On 13/12/2007, Sean Middleditch <sean at awesomeplay.com> wrote:
> > > Something like Boost's license, I'd say.  And it can't be public
> > > domain, see http://www.rosenlaw.com/lj16.htm :
> > > "there is nothing that permits the dumping of intellectual property
> > > into the public domain — except as happens in due course when any
> > > applicable copyrights expire"
> >
> > Excellent link, lots of food for thought.
> I didn't put much faith in that page due to a complete lack of
> references, so I searched around a bit, and it seems accurate.  Here's a
> much more obtuse but better defended essay on public domain.  It
> includes a section on public domain software and why it's not really
> possible to to do with today's laws:
> http://www.edwardsamuels.com/copyright/beyond/articles/public.html
> The gist of the arguments against public domain dedication are that
> modern law goes so far as to protect authors against putting works in
> the public domain, because the author might not understand what he's
> doing until it's too late.  The laws have become very pro-producer,
> con-consumer (which, etymologically, I find freaking hilarious).

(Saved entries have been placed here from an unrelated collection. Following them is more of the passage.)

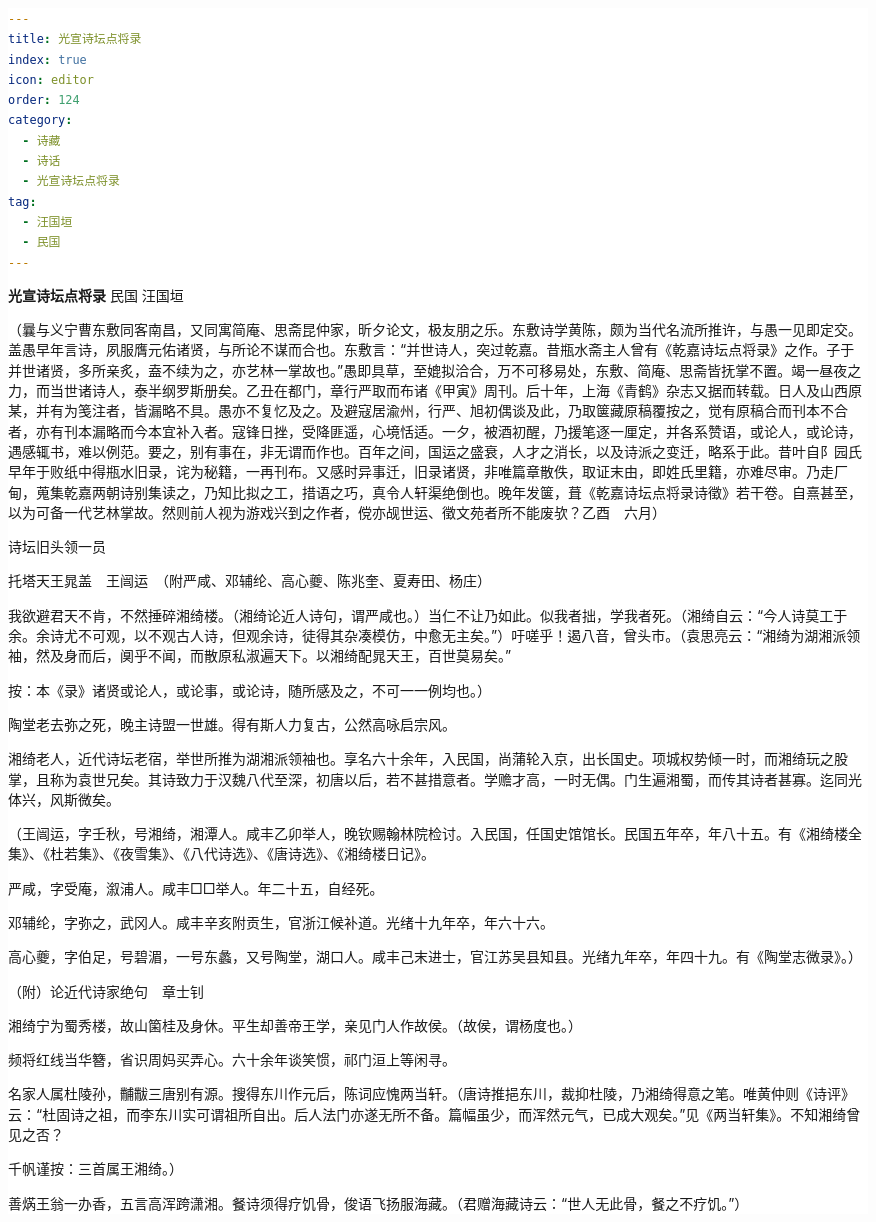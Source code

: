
 ```yaml
---
title: 光宣诗坛点将录
index: true
icon: editor
order: 124
category:
  - 诗藏
  - 诗话
  - 光宣诗坛点将录
tag:
  - 汪国垣
  - 民国
---
```


**光宣诗坛点将录** 民国 汪国垣  
  
（曩与义宁曹东敷同客南昌，又同寓简庵、思斋昆仲家，昕夕论文，极友朋之乐。东敷诗学黄陈，颇为当代名流所推许，与愚一见即定交。盖愚早年言诗，夙服膺元佑诸贤，与所论不谋而合也。东敷言：“并世诗人，突过乾嘉。昔瓶水斋主人曾有《乾嘉诗坛点将录》之作。子于并世诸贤，多所亲炙，盍不续为之，亦艺林一掌故也。”愚即具草，至媲拟洽合，万不可移易处，东敷、简庵、思斋皆抚掌不置。竭一昼夜之力，而当世诸诗人，泰半纲罗斯册矣。乙丑在都门，章行严取而布诸《甲寅》周刊。后十年，上海《青鹤》杂志又据而转载。日人及山西原某，并有为笺注者，皆漏略不具。愚亦不复忆及之。及避寇居渝州，行严、旭初偶谈及此，乃取箧藏原稿覆按之，觉有原稿合而刊本不合者，亦有刊本漏略而今本宜补入者。寇锋日挫，受降匪遥，心境恬适。一夕，被酒初醒，乃援笔逐一厘定，并各系赞语，或论人，或论诗，遇感辄书，难以例范。要之，别有事在，非无谓而作也。百年之间，国运之盛衰，人才之消长，以及诗派之变迁，略系于此。昔叶自阝园氏早年于败纸中得瓶水旧录，诧为秘籍，一再刊布。又感时异事迁，旧录诸贤，非唯篇章散佚，取证末由，即姓氏里籍，亦难尽审。乃走厂甸，蒐集乾嘉两朝诗别集读之，乃知比拟之工，措语之巧，真令人轩渠绝倒也。晚年发箧，葺《乾嘉诗坛点将录诗徵》若干卷。自熹甚至，以为可备一代艺林掌故。然则前人视为游戏兴到之作者，傥亦觇世运、徵文苑者所不能废欤？乙酉　六月）  
  
诗坛旧头领一员  
  
托塔天王晁盖　王闿运　（附严咸、邓辅纶、高心夔、陈兆奎、夏寿田、杨庄）  
  
我欲避君天不肯，不然捶碎湘绮楼。（湘绮论近人诗句，谓严咸也。）当仁不让乃如此。似我者拙，学我者死。（湘绮自云：“今人诗莫工于余。余诗尤不可观，以不观古人诗，但观余诗，徒得其杂凑模仿，中愈无主矣。”）吁嗟乎！遏八音，曾头市。（袁思亮云：“湘绮为湖湘派领袖，然及身而后，阒乎不闻，而散原私淑遍天下。以湘绮配晁天王，百世莫易矣。”  
  
按：本《录》诸贤或论人，或论事，或论诗，随所感及之，不可一一例均也。）  
  
陶堂老去弥之死，晚主诗盟一世雄。得有斯人力复古，公然高咏启宗风。  
  
湘绮老人，近代诗坛老宿，举世所推为湖湘派领袖也。享名六十余年，入民国，尚蒲轮入京，出长国史。项城权势倾一时，而湘绮玩之股掌，且称为袁世兄矣。其诗致力于汉魏八代至深，初唐以后，若不甚措意者。学赡才高，一时无偶。门生遍湘蜀，而传其诗者甚寡。迄同光体兴，风斯微矣。  
  
（王闿运，字壬秋，号湘绮，湘潭人。咸丰乙卯举人，晚钦赐翰林院检讨。入民国，任国史馆馆长。民国五年卒，年八十五。有《湘绮楼全集》、《杜若集》、《夜雪集》、《八代诗选》、《唐诗选》、《湘绮楼日记》。  
  
严咸，字受庵，溆浦人。咸丰□□举人。年二十五，自经死。  
  
邓辅纶，字弥之，武冈人。咸丰辛亥附贡生，官浙江候补道。光绪十九年卒，年六十六。  
  
高心夔，字伯足，号碧湄，一号东蠡，又号陶堂，湖口人。咸丰己末进士，官江苏吴县知县。光绪九年卒，年四十九。有《陶堂志微录》。）  
  
（附）论近代诗家绝句　章士钊  
  
湘绮宁为蜀秀楼，故山箘桂及身休。平生却善帝王学，亲见门人作故侯。（故侯，谓杨度也。）  
  
频将红线当华簪，省识周妈买弄心。六十余年谈笑惯，祁门洹上等闲寻。  
  
名家人属杜陵孙，黼黻三唐别有源。搜得东川作元后，陈词应愧两当轩。（唐诗推挹东川，裁抑杜陵，乃湘绮得意之笔。唯黄仲则《诗评》云：“杜固诗之祖，而李东川实可谓祖所自出。后人法门亦遂无所不备。篇幅虽少，而浑然元气，已成大观矣。”见《两当轩集》。不知湘绮曾见之否？  
  
千帆谨按：三首属王湘绮。）  
  
善焫王翁一办香，五言高浑跨潇湘。餐诗须得疗饥骨，俊语飞扬服海藏。（君赠海藏诗云：“世人无此骨，餐之不疗饥。”）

Thanks, that's a good site to know.  You might be interested in
Rosen's book instead, which (having read the treeware version, I was
quite surprised to find out) is available online at
http://www.rosenlaw.com/oslbook.htm .  I knew of the short article, so
I didn't go hunting in the book, but the book does site U.S.C. fairly
often.  It's not law-school rigorous, but I appreciate the grounding
it gave me in the concepts and issues.  (Of course, you may also be
past that.)

~ Scott

Sed quis custodiet ipsos custodes?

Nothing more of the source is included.